Angry IP Scanner is expected to benefit from all the usual advantages of free software: reviews, contributions, community. On the other hand, it is the authors contribution to the growing open-source world, a way of saying thanks for all the free software made by other people.

Cross-platformness

Cross-platformness can be thought as of another freedom that users must have – the ability to choose their platform without sacrificing their favorite software and having their decision depend on whether some particular program will work on another platform or not. Users may be forced to use one platform at work, however prefer another one at home, but they still need the software they need and like in both cases.

Nowadays, a new great wave of platform switching is coming: Apple is being said to be reborn due to much increased sales and popularity of their computers, Linux is gaining more and more popularity in desktop market (in addition to dominance in the world of servers). The world will be a lot more diverse in terms of different software and hardware platforms in the next years that it used to be. And this is a good thing: competition drives innovation; more choices mean more freedom.

However, cross-platformness poses many challenges to the developers of software. No matter what technology is chosen, there will always be some platform-specific work left in order to make users on each platform happy by following standards and conventions of each of them. This is especially true for graphical desktop applications like Angry IP Scanner.

There are many reasons why particularly Angry IP Scanner needs to be cross-platform. One of them is that most of the users still use Microsoft Windows, however it is the worst platform for network scanning, so Angry IP Scanner needs to support both popular platforms and the more useful, but less popular ones.

Technological choice

When considering the possibilities of creating cross-platform applications, there are not many. Writing cross-platform code in low level languages such as C++ in very difficult. High level scripting languages often do not perform good enough and are too high level for such networking applications as Angry IP Scanner.

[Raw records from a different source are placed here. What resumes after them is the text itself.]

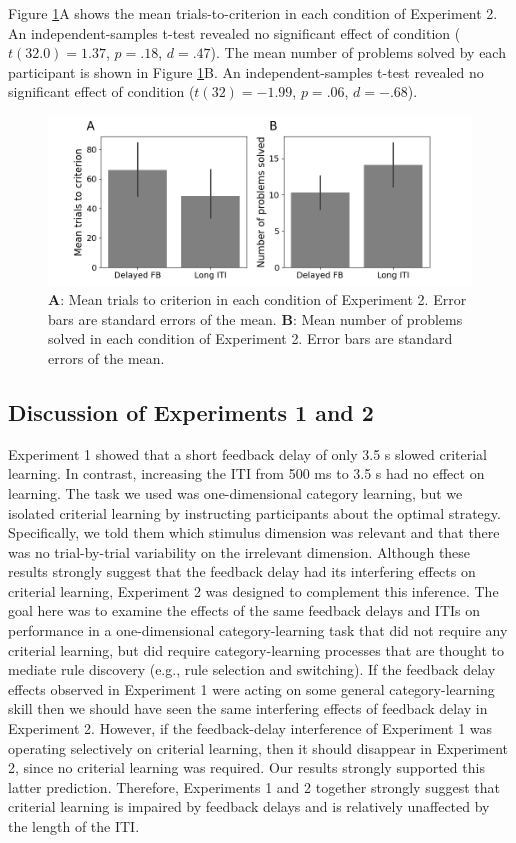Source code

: \documentclass[doc, floatsintext]{apa7}
\begin{document}
Figure \ref{fig_exp_2_t2c}A shows the mean
trials-to-criterion in each condition of Experiment 2. An
independent-samples t-test revealed no significant effect of
condition ($t(32.0)=1.37$, $p = .18$, $d = .47$).  The mean
number of problems solved by each participant is shown in
Figure \ref{fig_exp_2_t2c}B. An independent-samples t-test
revealed no significant effect of condition ($t(32) =
-1.99$, $p = .06$, $d = -.68$).

\begin{figure}
  \centering
  \includegraphics[width=.8\textwidth]{../figures/fig_exp_2_t2c.png}
    \caption{
        \textbf{A}: Mean trials to criterion in each
        condition of Experiment 2. Error bars are standard
        errors of the mean.
        \textbf{B}: Mean number of problems solved in each
        condition of Experiment 2. Error bars are standard
        errors of the mean.
}
  \label{fig_exp_2_t2c}
\end{figure}

\subsection{Discussion of Experiments 1 and 2}
Experiment 1 showed that a short feedback delay of only 3.5
s slowed criterial learning. In contrast, increasing the ITI
from 500 ms to 3.5 s had no effect on learning. The task we
used was one-dimensional category learning, but we isolated
criterial learning by instructing participants about the
optimal strategy. Specifically, we told them which stimulus
dimension was relevant and that there was no trial-by-trial
variability on the irrelevant dimension. Although these
results strongly suggest that the feedback delay had its
interfering effects on criterial learning, Experiment 2 was
designed to complement this inference. The goal here was to
examine the effects of the same feedback delays and ITIs on
performance in a one-dimensional category-learning task that
did not require any criterial learning, but did require
category-learning processes that are thought to mediate rule
discovery (e.g., rule selection and switching). If the
feedback delay effects observed in Experiment 1 were acting
on some general category-learning skill then we should have
seen the same interfering effects of feedback delay in
Experiment 2. However, if the feedback-delay interference of
Experiment 1 was operating selectively on criterial
learning, then it should disappear in Experiment 2, since no
criterial learning was required.  Our results strongly
supported this latter prediction.  Therefore, Experiments 1
and 2 together strongly suggest that criterial learning is
impaired by feedback delays and is relatively unaffected by
the length of the ITI.
\end{document}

It turned out that Java is the best choice, being marketed for years as “write once, run anywhere” language. Although this is not 100% true if a rich and conforming user experience is required, it is still the best possible alternative. Java has the best development tools of any language, good enough productivity, wide platform support, very large developer community, several independent vendors (including the GNU open-source implementation), strict standardization. In addition to that, Sun Microsystems, the primary developer of Java, have declared their implementation of Java as open-source during the JavaOne 2007 conference; in the past few years they have started pushing the adoption of Java to desktops very aggressively to complement the dominance in server-side enterprise systems market. In other words, Java has been the biggest success of any software technology ever.

For Angry IP Scanner, Java provides solid platform for cross-platform development, making more than 95% of code platform-independent. Only some GUI tweaks and low-level networking need special attention on different operating systems. This is what JNI (Java Native Interface – the way to bind native code with Java) is intended for and thus makes this low-level networking possible.

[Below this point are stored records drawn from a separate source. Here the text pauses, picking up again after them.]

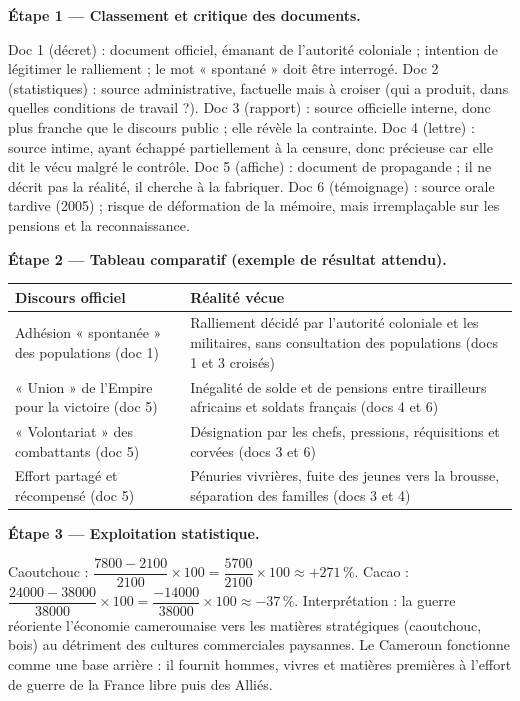 \documentclass[11pt]{article}
\newcommand{\cle}[1]{{\popxbold\color{popdark}#1}}
\newcounter{popsec}
\newcounter{popsub}
\newcommand{\courssub}[1]{%
  \stepcounter{popsub}%
  \par\vspace{9pt}\noindent{\popxbold\fontsize{11.5}{13}\selectfont\color{popink}{\color{poporange}\thepopsec.\thepopsub}\hspace{6pt}#1}\par\nopagebreak\vspace{4pt}
}
\begin{document}
\courssub{Démarche et corrigé commenté}

\begin{exoresolu}
\textbf{Étape 1 — Classement et critique des documents.}

Doc 1 (décret) : document \cle{officiel}, émanant de l'autorité coloniale ; intention de légitimer le ralliement ; le mot « spontané » doit être interrogé. Doc 2 (statistiques) : source administrative, factuelle mais à croiser (qui a produit, dans quelles conditions de travail ?). Doc 3 (rapport) : source officielle interne, donc plus franche que le discours public ; elle révèle la contrainte. Doc 4 (lettre) : source \cle{intime}, ayant échappé partiellement à la censure, donc précieuse car elle dit le vécu malgré le contrôle. Doc 5 (affiche) : document de \cle{propagande} ; il ne décrit pas la réalité, il cherche à la fabriquer. Doc 6 (témoignage) : source orale tardive (2005) ; risque de déformation de la mémoire, mais irremplaçable sur les pensions et la reconnaissance.

\tcblower

\textbf{Étape 2 — Tableau comparatif (exemple de résultat attendu).}

\begin{center}
\begin{tabularx}{\linewidth}{|X|X|}\hline
\rowcolor{popblueL} \textbf{Discours officiel} & \textbf{Réalité vécue} \\ \hline
Adhésion « spontanée » des populations (doc 1) & Ralliement décidé par l'autorité coloniale et les militaires, sans consultation des populations (docs 1 et 3 croisés) \\ \hline
« Union » de l'Empire pour la victoire (doc 5) & Inégalité de solde et de pensions entre tirailleurs africains et soldats français (docs 4 et 6) \\ \hline
« Volontariat » des combattants (doc 5) & Désignation par les chefs, pressions, réquisitions et corvées (docs 3 et 6) \\ \hline
Effort partagé et récompensé (doc 5) & Pénuries vivrières, fuite des jeunes vers la brousse, séparation des familles (docs 3 et 4) \\ \hline
\end{tabularx}
\end{center}

\textbf{Étape 3 — Exploitation statistique.}

Caoutchouc : $\dfrac{7800 - 2100}{2100} \times 100 = \dfrac{5700}{2100} \times 100 \approx +271\,\%$. Cacao : $\dfrac{24000 - 38000}{38000} \times 100 = \dfrac{-14000}{38000} \times 100 \approx -37\,\%$. Interprétation : la guerre réoriente l'économie camerounaise vers les matières \cle{stratégiques} (caoutchouc, bois) au détriment des cultures commerciales paysannes. Le Cameroun fonctionne comme une \cle{base arrière} : il fournit hommes, vivres et matières premières à l'effort de guerre de la France libre puis des Alliés.


\end{exoresolu}
\end{document}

As a GUI toolkit, it was chosen to use SWT (Standard Widget Toolkit), provided by Eclipse project. Its benefits include the usage of native GUI controls and widgets on every supported platform, making Java programs indistinguishable from the native ones. And this is important to users – they want their system-wide settings, themes, and operating system standards to be respected.

Usage scenarios

Network scanners can have very wide range of uses, but they can be generally divided into three major categories: attacking, defense, and maintenance.

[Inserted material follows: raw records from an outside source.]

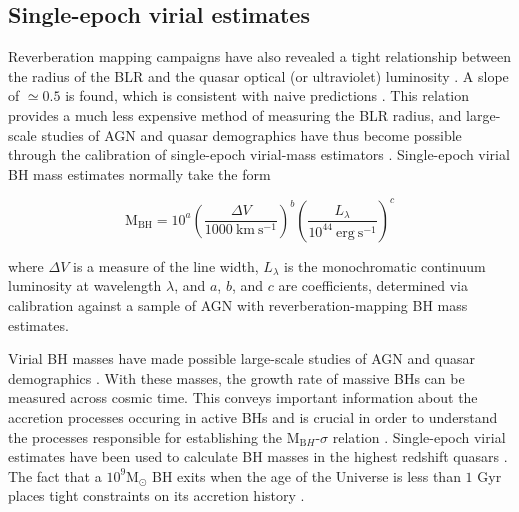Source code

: \subsection{Single-epoch virial estimates}

Reverberation mapping campaigns have also revealed a tight relationship between the radius of the BLR and the quasar optical (or ultraviolet) luminosity \citep[the ${\mathrm R_{BLR}-L}$ relation; e.g.][]{kaspi00,kaspi07}.
A slope of $\simeq0.5$ is found, which is consistent with naive predictions \citep[e.g.][]{peterson97}. 
This relation provides a much less expensive method of measuring the BLR radius, and large-scale studies of AGN and quasar demographics have thus become possible through the calibration of single-epoch virial-mass estimators \citep[e.g.][]{vestergaard02,mclure02,vestergaard06,mcgill08,wang09,rafiee11,park13}.
Single-epoch virial BH mass estimates normally take the form

\begin{equation}
  \label{eq:virialmass}
  \mathrm{M_{BH}} = 10^{a} \left( \frac{\Delta V}{1000~\mathrm{km~s^{-1}}} \right)^b \left( \frac{L_{\lambda}}{10^{44}~\mathrm{erg~s^{-1}}} \right)^c
\end{equation}

\noindent where $\Delta V$ is a measure of the line width, $L_\lambda$ is the monochromatic continuum luminosity at wavelength $\lambda$, and $a$, $b$, and $c$ are coefficients, determined via calibration against a sample of AGN with reverberation-mapping BH mass estimates. 

Virial BH masses have made possible large-scale studies of AGN and quasar demographics \citep[e.g.][]{greene05b,vestergaard06,vestergaard09,shen11,shen12,trakhtenbrot12}. 
With these masses, the growth rate of massive BHs can be measured across cosmic time. 
This conveys important information about the accretion processes occuring in active BHs \citep[e.g.][]{kollmeier06} and is crucial in order to understand the processes responsible for establishing the M$_{\mathrm BH}$-$\sigma$ relation \citep[e.g.][]{bennert11}.
Single-epoch virial estimates have been used to calculate BH masses in the highest redshift quasars \citep[e.g. a $10^9$M$_\odot$ BH in a redshift $z\sim7$ quasar;][]{mortlock11}. 
The fact that a $10^9$M$_\odot$ BH exits when the age of the Universe is less than $1$ Gyr places tight constraints on its accretion history \citep[e.g.][]{willott03}.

Attacking usually cannot be performed using a scanner alone: scanning can only retrieve information that can be further used with malicious purposed for an attack, unless a scanner does not flood the network, which can be considered a DoS (Denial of Service) attack. In all other cases, while it should be noted that scanning itself is not attacking, it still can be used as a part of an attack, that is, with malicious purpose. Other malicious uses besides attacking or breaking into can include searching for hosts, providing anonymous services for, e.g. spammers looking for “blind relay” SMTP hosts, web surfers willing to stay anonymous for any reason looking for anonymous HTTP proxies, etc. All these uses are not desirable, but if we face the facts, the attackers will have their tools for malicious use anyway, so the goal many security tools such as network scanners is to provide these tools to the people, who need to defend from these attacks and malicious usage of network services.

This brings us to the second category – defense. This is the desired usage of security tools with the goal of finding the same vulnerabilities or misconfigurations as malicious user would do. But again, scanner is only one of the tools that must be used in order to implement a successful defense strategy and successfully secure a network, however it is one of the most important one – it allows finding of the problems that need to be dealt with.

Besides searching for problems, scanning can be used for monitoring with the same goal of keeping the network secure. Monitoring is especially important in the networks where there are many users who control their computers themselves, like ISP and public Wi-Fi networks. These users are often either not experienced enough to protect their computers from threats or they are willingly trying to make something undesirable to the network administrator.

The third category – maintenance – means performing routine tasks such as monitoring or inspecting the network with the goal of keeping it running and/or extending it. Examples of such scanning would be: monitoring uptime and availability of hosts/services, finding spare addresses for introduction of new hardware, mapping of networks, collecting various statistics about the network for reporting, making inventory of available hardware and software, planning of upgrade schedules, and so forth.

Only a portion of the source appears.